En réalité, maman ne se soucie guère de votre soif. C'est elle qui a soif et qui désire se désaltérer. Il faut admettre que parler abondamment pendant de longues minutes a tendance à assécher les cordes vocales.Mais à force de boire, elle finit par me saouler, même si à force de mesurer sa déchéance, je suis devenu abstinent.

"Je crois que les invités ont soif ?"
Elle se moque éperdument de la soif des invités, c'est elle qui a soif ! Et qui a surtout besoin de sa ration d'alcool ! Certes, elle a un appétit d'oiseau, mais elle détient un tempérament de canard buveur.
A mesure que la bouteille de vin verra son niveau baisser, son verbe verra le sien monter au point qu’à l’été, on pourra l’entendre de la rue !

"Ça vient de mon boucher !"
Ça provient surtout du supermarché du coin où l’article était en promotion vente rapide il y a trois jours au moins !

"Ce ne sont pas des haricots en boîte.", clame-t-elle avec une indignation feinte.

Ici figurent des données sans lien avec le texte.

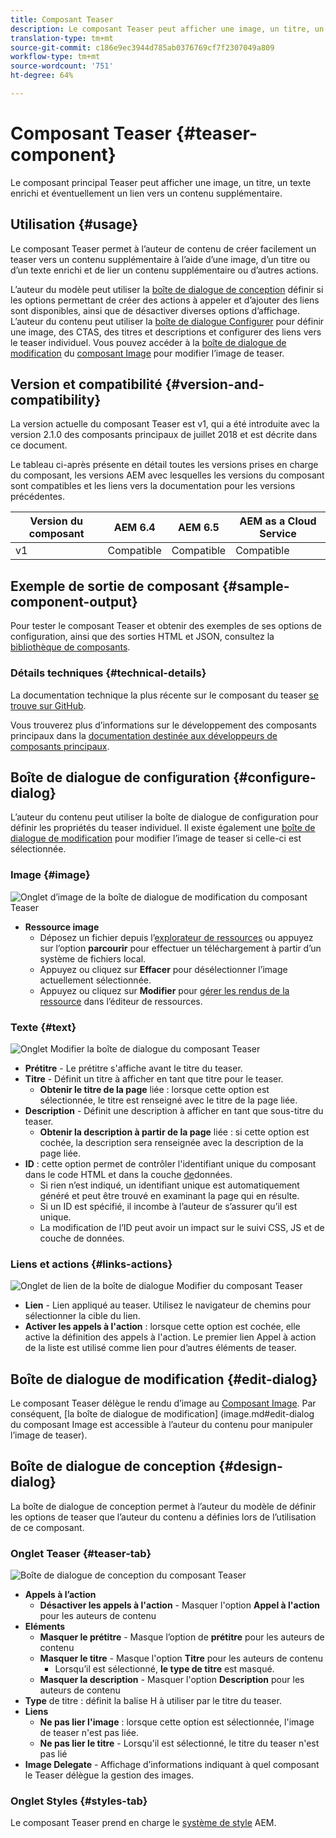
 ```yaml
---
title: Composant Teaser
description: Le composant Teaser peut afficher une image, un titre, un texte enrichi et éventuellement un lien vers un contenu supplémentaire.
translation-type: tm+mt
source-git-commit: c186e9ec3944d785ab0376769cf7f2307049a809
workflow-type: tm+mt
source-wordcount: '751'
ht-degree: 64%

---
```



# Composant Teaser {#teaser-component}

Le composant principal Teaser peut afficher une image, un titre, un texte enrichi et éventuellement un lien vers un contenu supplémentaire.

## Utilisation {#usage}

Le composant Teaser permet à l’auteur de contenu de créer facilement un teaser vers un contenu supplémentaire à l’aide d’une image, d’un titre ou d’un texte enrichi et de lier un contenu supplémentaire ou d’autres actions.

L’auteur du modèle peut utiliser la [boîte de dialogue de conception](#design-dialog) définir si les options permettant de créer des actions à appeler et d’ajouter des liens sont disponibles, ainsi que de désactiver diverses options d’affichage. L’auteur du contenu peut utiliser la [boîte de dialogue Configurer](#configure-dialog) pour définir une image, des CTAS, des titres et descriptions et configurer des liens vers le teaser individuel. Vous pouvez accéder à la [boîte de dialogue de modification](image.md#edit-dialog) du [composant Image](image.md) pour modifier l’image de teaser.

## Version et compatibilité {#version-and-compatibility}

La version actuelle du composant Teaser est v1, qui a été introduite avec la version 2.1.0 des composants principaux de juillet 2018 et est décrite dans ce document.

Le tableau ci-après présente en détail toutes les versions prises en charge du composant, les versions AEM avec lesquelles les versions du composant sont compatibles et les liens vers la documentation pour les versions précédentes.

| Version du composant | AEM 6.4 | AEM 6.5 | AEM as a Cloud Service |
|---|---|---|---|
| v1 | Compatible | Compatible | Compatible |

## Exemple de sortie de composant {#sample-component-output}

Pour tester le composant Teaser et obtenir des exemples de ses options de configuration, ainsi que des sorties HTML et JSON, consultez la [bibliothèque de composants](https://adobe.com/go/aem_cmp_library_teaser).

### Détails techniques {#technical-details}

La documentation technique la plus récente sur le composant du teaser [se trouve sur GitHub](https://adobe.com/go/aem_cmp_tech_teaser_v1).

Vous trouverez plus d’informations sur le développement des composants principaux dans la [documentation destinée aux développeurs de composants principaux](/help/developing/overview.md).

## Boîte de dialogue de configuration {#configure-dialog}

L’auteur du contenu peut utiliser la boîte de dialogue de configuration pour définir les propriétés du teaser individuel. Il existe également une [boîte de dialogue de modification](#edit-dialog) pour modifier l’image de teaser si celle-ci est sélectionnée.

### Image {#image}

![Onglet d’image de la boîte de dialogue de modification du composant Teaser](/help/assets/teaser-edit-image.png)

* **Ressource image**
   * Déposez un fichier depuis l’[explorateur de ressources](https://docs.adobe.com/content/help/en/experience-manager-cloud-service/sites/authoring/fundamentals/environment-tools.html) ou appuyez sur l’option **parcourir** pour effectuer un téléchargement à partir d’un système de fichiers local.
   * Appuyez ou cliquez sur **Effacer** pour désélectionner l’image actuellement sélectionnée.
   * Appuyez ou cliquez sur **Modifier** pour [gérer les rendus de la ressource](https://docs.adobe.com/content/help/en/experience-manager-cloud-service/assets/manage/manage-digital-assets.html) dans l’éditeur de ressources.

### Texte {#text}

![Onglet Modifier la boîte de dialogue du composant Teaser](/help/assets/teaser-edit-text.png)

* **Prétitre** - Le prétitre s&#39;affiche avant le titre du teaser.
* **Titre** - Définit un titre à afficher en tant que titre pour le teaser.
   * **Obtenir le titre de la page** liée : lorsque cette option est sélectionnée, le titre est renseigné avec le titre de la page liée.
* **Description** - Définit une description à afficher en tant que sous-titre du teaser.
   * **Obtenir la description à partir de la page** liée : si cette option est cochée, la description sera renseignée avec la description de la page liée.
* **ID** : cette option permet de contrôler l&#39;identifiant unique du composant dans le code HTML et dans la couche [de](/help/developing/data-layer/overview.md)données.
   * Si rien n’est indiqué, un identifiant unique est automatiquement généré et peut être trouvé en examinant la page qui en résulte.
   * Si un ID est spécifié, il incombe à l’auteur de s’assurer qu’il est unique.
   * La modification de l’ID peut avoir un impact sur le suivi CSS, JS et de couche de données.

### Liens et actions {#links-actions}

![Onglet de lien de la boîte de dialogue Modifier du composant Teaser](/help/assets/teaser-edit-link.png)

* **Lien** - Lien appliqué au teaser. Utilisez le navigateur de chemins pour sélectionner la cible du lien.
* **Activer les appels à l&#39;action** : lorsque cette option est cochée, elle active la définition des appels à l&#39;action. Le premier lien Appel à action de la liste est utilisé comme lien pour d’autres éléments de teaser.

## Boîte de dialogue de modification {#edit-dialog}

Le composant Teaser délègue le rendu d’image au [Composant Image](image.md). Par conséquent, [la boîte de dialogue de modification] (image.md#edit-dialog du composant Image est accessible à l’auteur du contenu pour manipuler l’image de teaser).

## Boîte de dialogue de conception {#design-dialog}

La boîte de dialogue de conception permet à l’auteur du modèle de définir les options de teaser que l’auteur du contenu a définies lors de l’utilisation de ce composant.

### Onglet Teaser {#teaser-tab}

![Boîte de dialogue de conception du composant Teaser](/help/assets/teaser-design.png)

* **Appels à l’action**
   * **Désactiver les appels à l&#39;action** - Masquer l&#39;option **Appel à l&#39;action** pour les auteurs de contenu
* **Eléments**
   * **Masquer le prétitre** - Masque l’option de **prétitre** pour les auteurs de contenu
   * **Masquer le titre** - Masque l&#39;option **Titre** pour les auteurs de contenu
      * Lorsqu’il est sélectionné, **le type de titre** est masqué.
   * **Masquer la description** - Masquer l&#39;option **Description** pour les auteurs de contenu
* **Type** de titre : définit la balise H à utiliser par le titre du teaser.
* **Liens**
   * **Ne pas lier l&#39;image** : lorsque cette option est sélectionnée, l&#39;image de teaser n&#39;est pas liée.
   * **Ne pas lier le titre** - Lorsqu&#39;il est sélectionné, le titre du teaser n&#39;est pas lié
* **Image Delegate** - Affichage d’informations indiquant à quel composant le Teaser délègue la gestion des images.

### Onglet Styles {#styles-tab}

Le composant Teaser prend en charge le [système de style](/help/get-started/authoring.md#component-styling) AEM.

Non, bien sûr que non, ils étaient simplement surgelés, à tel point qu'ils crissent encore sous la dent comme des glaçons !

"C'est diététique, ce ne sont que des légumes !"
Il s'agit surtout de légumes qui nagent dans un océan de beurre fondu. Et encore, ce serait trop beau ! Il s'agit très probablement de margarine bon marché. Preuve en est, si vous en avez laissé pour le lendemain, vous ne les voyez plus, ces légumes sont engloutis dans une marée de graisse solidifiée !

"Je vais faire un bon couscous !", annonce-t-elle avec un sourire plein d'anticipation. Avis de tempête ! Elle s'apprête encore à nous concocter un ragoût hasardeux avec de la semoule express, obtenue en mélangeant de l'eau bouillante, du beurre et du sel. Le tout flottera dans un océan de graisse et de bouillon où se noieront quelques légumes malheureux. Non contente d'imposer le calvaire du repas, elle ajoute à cela l'angoisse d'attendre, impuissant, l'exécution de cette sentence culinaire !

"Tu ne manges rien ?", s'interroge-t-elle, la surprise déguisée dans la voix. En réalité, je mange certainement plus qu'elle qui discute davantage qu'elle ne mâche. Son assiette est si peu garnie qu'elle peut l'engloutir en une seule bouchée. Et pourtant, des restes persistent encore, telle une petite colline résistant à l'assaut de ses coups de fourchette clairsemés !

Quand un enfant est présent à table, elle s'exclame : "Oh, il y a un petit oiseau à table", pointant du doigt l'assiette du bambin. En réalité, il y en a deux, et le plus petit oiseau, c'est maman ! Par contre, quelle verve pour cet oiseau rare ! Il chante et jacasse comme une volière à l'heure de la parade amoureuse !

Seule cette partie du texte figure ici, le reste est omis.